At Sept. 30, 2007, the company's consolidated balance sheet showed
$24.08 billion in total assets, $19.05 billion in total
liabilities, $22.0 million in securities of subsidiaries, and
$5.01 billion in total stockholders' equity.

The company's consolidated balance sheet at Sept. 30, 2007, also
showed strained liquidity with $2.03 billion in total current
assets available to pay $2.78 billion in total current
liabilities.

Full-text copies of the company's consolidated financial
statements for the quarter ended Sept. 30, 2007, are available for
free at http://researcharchives.com/t/s?26e3

                    About El Paso Corporation

Headquartered in Houston, Texas, El Paso Corporation (NYSE: EP) --
http://www.elpaso.com/-- provides natural gas and related energy
products.  El Paso owns North America's largest interstate natural
gas pipeline system and one of North America's largest independent
natural gas producers.

                          *     *     *

As reported in the Troubled Company Reporter on Nov. 20, 2007,
Standard & Poor's Ratings Services affirmed its 'BB' corporate
credit ratings on El Paso Corp. and subsidiaries.  The outlook
remains positive.


ENTERGY GULF: S&P Maintains Rating on Preferred Stock at BB+
------------------------------------------------------------
Standard & Poor's Ratings Services assigned its 'BBB' corporate
credit rating to Entergy Gulf States Louisiana LLC and Entergy
Texas Inc. and withdrew the ratings on Entergy Gulf States Inc.
The ratings are on CreditWatch with developing implications
pending the receipt of additional details regarding the spin-off
of parent Entergy Corp.'s merchant nuclear power plant assets and
the use of the proceeds.

The rating action is the result of EGSI's plan to legally separate
into two distinct vertically integrated utilities, along local
jurisdictional lines: EGSI-LA and ETI, effective Jan. 1, 2008.
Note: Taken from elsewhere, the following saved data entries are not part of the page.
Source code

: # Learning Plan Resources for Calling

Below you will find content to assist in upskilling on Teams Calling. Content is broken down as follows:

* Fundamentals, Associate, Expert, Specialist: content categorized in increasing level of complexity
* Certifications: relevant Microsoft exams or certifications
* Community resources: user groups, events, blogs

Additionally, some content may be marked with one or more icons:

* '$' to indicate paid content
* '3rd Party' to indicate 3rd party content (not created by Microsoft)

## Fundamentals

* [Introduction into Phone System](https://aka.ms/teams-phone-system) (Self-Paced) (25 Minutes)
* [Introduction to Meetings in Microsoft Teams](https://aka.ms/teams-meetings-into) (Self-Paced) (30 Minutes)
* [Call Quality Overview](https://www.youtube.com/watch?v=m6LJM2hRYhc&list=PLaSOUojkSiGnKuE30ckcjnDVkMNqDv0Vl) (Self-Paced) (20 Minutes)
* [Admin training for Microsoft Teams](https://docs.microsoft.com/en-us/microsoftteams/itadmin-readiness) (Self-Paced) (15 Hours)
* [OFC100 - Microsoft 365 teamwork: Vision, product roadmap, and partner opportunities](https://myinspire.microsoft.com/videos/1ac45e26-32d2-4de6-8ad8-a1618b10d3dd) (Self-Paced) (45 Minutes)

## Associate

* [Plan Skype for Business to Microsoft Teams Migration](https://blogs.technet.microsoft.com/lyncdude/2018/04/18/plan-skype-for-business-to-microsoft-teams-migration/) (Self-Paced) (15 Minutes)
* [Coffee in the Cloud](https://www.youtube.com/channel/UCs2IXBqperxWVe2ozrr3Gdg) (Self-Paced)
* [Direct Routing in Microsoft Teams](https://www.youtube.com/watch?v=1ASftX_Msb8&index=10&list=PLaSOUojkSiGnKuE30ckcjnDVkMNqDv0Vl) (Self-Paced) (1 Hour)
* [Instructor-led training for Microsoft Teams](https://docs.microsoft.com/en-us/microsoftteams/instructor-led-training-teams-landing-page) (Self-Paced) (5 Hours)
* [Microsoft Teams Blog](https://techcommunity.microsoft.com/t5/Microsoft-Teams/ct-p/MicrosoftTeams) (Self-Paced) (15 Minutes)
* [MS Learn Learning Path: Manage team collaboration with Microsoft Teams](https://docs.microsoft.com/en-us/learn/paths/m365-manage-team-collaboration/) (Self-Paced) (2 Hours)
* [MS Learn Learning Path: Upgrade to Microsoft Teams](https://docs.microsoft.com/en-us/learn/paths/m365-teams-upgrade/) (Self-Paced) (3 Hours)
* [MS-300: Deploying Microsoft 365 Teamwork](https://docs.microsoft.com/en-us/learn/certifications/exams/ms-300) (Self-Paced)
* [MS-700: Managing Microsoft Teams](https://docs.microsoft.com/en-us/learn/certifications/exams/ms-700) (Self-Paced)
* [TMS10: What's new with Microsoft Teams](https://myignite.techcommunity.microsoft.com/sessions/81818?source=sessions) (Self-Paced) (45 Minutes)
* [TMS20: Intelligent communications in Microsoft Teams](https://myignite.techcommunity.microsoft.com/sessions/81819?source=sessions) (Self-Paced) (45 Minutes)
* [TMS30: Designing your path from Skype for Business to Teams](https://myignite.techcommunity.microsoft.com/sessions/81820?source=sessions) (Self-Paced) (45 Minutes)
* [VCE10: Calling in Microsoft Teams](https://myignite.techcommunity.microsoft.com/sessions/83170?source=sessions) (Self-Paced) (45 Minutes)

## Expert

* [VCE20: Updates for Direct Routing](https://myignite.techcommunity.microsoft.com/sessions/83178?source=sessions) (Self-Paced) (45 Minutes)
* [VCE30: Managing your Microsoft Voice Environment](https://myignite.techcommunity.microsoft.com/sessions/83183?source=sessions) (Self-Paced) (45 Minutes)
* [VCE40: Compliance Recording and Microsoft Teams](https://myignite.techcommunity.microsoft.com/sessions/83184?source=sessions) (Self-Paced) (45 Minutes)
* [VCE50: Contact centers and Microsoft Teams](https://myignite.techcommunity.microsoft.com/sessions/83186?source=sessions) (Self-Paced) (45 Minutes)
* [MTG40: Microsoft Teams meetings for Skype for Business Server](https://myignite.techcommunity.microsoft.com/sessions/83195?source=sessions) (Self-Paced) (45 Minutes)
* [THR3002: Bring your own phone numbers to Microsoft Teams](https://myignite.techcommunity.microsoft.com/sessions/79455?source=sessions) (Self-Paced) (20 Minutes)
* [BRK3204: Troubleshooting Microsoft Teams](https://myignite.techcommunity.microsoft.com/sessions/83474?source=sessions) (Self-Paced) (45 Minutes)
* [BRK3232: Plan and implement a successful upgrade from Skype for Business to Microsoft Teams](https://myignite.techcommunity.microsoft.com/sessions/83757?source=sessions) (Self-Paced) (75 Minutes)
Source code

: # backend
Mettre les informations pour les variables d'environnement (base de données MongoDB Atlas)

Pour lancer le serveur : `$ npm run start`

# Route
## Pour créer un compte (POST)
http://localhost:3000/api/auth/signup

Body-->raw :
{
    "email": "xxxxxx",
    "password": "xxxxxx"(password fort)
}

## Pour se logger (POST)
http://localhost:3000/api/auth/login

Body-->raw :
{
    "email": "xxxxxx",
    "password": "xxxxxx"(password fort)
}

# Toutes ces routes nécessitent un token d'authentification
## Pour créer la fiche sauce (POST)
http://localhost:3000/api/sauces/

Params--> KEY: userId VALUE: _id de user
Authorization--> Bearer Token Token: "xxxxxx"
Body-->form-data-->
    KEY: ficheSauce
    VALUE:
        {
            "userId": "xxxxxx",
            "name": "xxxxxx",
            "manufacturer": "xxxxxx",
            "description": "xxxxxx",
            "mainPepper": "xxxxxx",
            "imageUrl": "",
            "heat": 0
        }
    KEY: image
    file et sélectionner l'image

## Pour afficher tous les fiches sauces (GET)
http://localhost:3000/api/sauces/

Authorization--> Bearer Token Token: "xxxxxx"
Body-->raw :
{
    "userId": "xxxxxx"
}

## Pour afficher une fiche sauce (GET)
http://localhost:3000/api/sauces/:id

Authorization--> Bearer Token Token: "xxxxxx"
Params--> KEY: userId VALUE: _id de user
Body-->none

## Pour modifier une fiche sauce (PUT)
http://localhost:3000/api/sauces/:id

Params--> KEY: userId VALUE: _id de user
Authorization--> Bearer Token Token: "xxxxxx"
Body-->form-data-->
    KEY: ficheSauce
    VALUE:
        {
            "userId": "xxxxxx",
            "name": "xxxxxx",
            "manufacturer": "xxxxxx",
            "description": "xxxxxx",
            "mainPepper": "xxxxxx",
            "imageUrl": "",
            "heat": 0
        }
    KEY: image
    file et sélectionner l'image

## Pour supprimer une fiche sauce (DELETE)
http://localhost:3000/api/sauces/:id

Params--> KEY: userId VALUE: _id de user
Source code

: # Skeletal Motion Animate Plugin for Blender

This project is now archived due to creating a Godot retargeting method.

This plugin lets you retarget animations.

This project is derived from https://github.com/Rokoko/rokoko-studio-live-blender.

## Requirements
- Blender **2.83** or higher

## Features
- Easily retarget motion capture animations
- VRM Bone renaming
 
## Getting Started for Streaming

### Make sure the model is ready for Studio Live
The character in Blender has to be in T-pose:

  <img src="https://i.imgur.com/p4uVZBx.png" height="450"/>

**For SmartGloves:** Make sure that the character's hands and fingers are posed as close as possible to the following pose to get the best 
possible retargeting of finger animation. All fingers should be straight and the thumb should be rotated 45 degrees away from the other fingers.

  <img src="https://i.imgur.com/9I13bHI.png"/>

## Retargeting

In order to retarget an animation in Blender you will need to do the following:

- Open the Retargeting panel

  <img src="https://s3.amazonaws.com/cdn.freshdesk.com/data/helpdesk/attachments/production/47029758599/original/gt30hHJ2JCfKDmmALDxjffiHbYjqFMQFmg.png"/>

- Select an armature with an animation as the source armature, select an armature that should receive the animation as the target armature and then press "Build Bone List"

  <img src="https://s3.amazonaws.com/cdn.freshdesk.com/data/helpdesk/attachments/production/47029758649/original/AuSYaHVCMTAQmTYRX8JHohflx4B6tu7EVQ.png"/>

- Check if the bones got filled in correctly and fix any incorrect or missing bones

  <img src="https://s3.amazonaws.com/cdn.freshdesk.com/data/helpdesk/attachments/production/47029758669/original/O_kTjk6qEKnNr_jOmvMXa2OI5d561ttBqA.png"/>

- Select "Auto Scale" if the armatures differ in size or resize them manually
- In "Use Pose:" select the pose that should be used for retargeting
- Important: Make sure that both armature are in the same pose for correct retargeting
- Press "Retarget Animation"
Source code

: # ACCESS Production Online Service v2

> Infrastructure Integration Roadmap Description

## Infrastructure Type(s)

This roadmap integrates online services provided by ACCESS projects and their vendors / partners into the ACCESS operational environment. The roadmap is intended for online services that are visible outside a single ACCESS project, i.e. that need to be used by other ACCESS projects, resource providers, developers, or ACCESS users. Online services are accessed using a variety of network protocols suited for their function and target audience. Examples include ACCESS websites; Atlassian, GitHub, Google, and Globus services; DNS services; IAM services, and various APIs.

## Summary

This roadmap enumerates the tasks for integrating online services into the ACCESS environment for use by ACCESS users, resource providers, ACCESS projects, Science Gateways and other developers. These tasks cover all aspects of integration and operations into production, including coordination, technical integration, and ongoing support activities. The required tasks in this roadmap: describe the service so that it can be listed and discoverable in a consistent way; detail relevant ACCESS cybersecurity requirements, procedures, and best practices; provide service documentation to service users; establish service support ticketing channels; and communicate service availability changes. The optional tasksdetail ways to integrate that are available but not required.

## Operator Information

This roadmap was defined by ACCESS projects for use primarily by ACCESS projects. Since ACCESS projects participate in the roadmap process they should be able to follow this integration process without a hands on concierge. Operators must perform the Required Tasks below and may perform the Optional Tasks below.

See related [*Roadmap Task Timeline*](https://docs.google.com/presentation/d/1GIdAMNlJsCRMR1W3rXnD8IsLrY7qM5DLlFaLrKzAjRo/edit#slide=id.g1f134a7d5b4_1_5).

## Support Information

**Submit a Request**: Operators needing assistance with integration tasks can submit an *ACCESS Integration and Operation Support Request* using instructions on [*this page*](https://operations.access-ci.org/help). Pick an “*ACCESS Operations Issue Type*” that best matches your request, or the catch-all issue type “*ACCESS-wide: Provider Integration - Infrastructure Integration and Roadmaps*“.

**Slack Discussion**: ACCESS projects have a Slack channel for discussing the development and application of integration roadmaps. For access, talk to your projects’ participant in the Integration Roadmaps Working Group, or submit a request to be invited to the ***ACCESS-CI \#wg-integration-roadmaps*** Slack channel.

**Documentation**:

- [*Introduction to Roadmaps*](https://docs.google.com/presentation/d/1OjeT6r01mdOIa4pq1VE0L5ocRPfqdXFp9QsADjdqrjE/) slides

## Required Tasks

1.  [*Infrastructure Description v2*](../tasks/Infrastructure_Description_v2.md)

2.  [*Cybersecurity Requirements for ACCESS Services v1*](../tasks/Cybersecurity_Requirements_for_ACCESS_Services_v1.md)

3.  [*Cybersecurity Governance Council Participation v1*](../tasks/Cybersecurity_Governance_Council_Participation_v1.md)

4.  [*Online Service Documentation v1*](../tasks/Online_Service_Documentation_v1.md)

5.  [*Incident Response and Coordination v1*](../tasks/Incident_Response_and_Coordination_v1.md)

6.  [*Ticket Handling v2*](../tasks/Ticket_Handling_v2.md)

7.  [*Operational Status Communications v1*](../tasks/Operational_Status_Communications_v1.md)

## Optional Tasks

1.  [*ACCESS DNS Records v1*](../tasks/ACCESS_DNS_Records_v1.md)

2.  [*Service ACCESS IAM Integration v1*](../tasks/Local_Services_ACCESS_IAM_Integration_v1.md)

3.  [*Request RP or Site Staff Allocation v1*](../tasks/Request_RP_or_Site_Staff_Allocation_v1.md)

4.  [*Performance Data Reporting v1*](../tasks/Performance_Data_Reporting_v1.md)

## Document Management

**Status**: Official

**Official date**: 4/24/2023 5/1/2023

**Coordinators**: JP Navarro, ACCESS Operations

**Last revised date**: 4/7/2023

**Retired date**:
The separation did not result in the creation of new obligations
or the issuance of new or additional debt, and does not adversely
affect the consolidated credit quality of Entergy Corp.  The debt
obligations of EGSI will remain with EGSI-LA, with the first
mortgage bonds affirmed at 'BBB+' with recovery rating of '1', the
senior unsecured debt rate at 'BBB-', and the preferred stock
affirmed at 'BB+'.

Post-separation, EGSI-LA will assume all of EGSI's debt
obligations.  The debt obligations totaled $2.688 billion as of
Sept. 30, 2007, including about $2.1 billion of first mortgage
bonds.  As part of the separation plan, ETI will enter into a
debt-assumption agreement with EGSI-LA for about $1.1 billion of
the total obligations and will execute a Texas and Louisiana
mortgage in favor of EGSI-LA.  This agreement explicitly defines
the portion of each debt obligation for which ETI is responsible
and provides it with three years to repay or refinance the assumed
debt.  Therefore, when computing certain coverage or
capitalization ratios, Standard & Poor's backs out the effect of
the assumed debt from EGSI-LA's financial statements.


FAIRPOINT COMM: Urges Vermont Public Service Board to Okay Buy
--------------------------------------------------------------
FairPoint Communications Inc. has reached an agreement with the
Vermont Department of Public Service regarding its proposed
acquisition of Verizon's wireline operations in Vermont.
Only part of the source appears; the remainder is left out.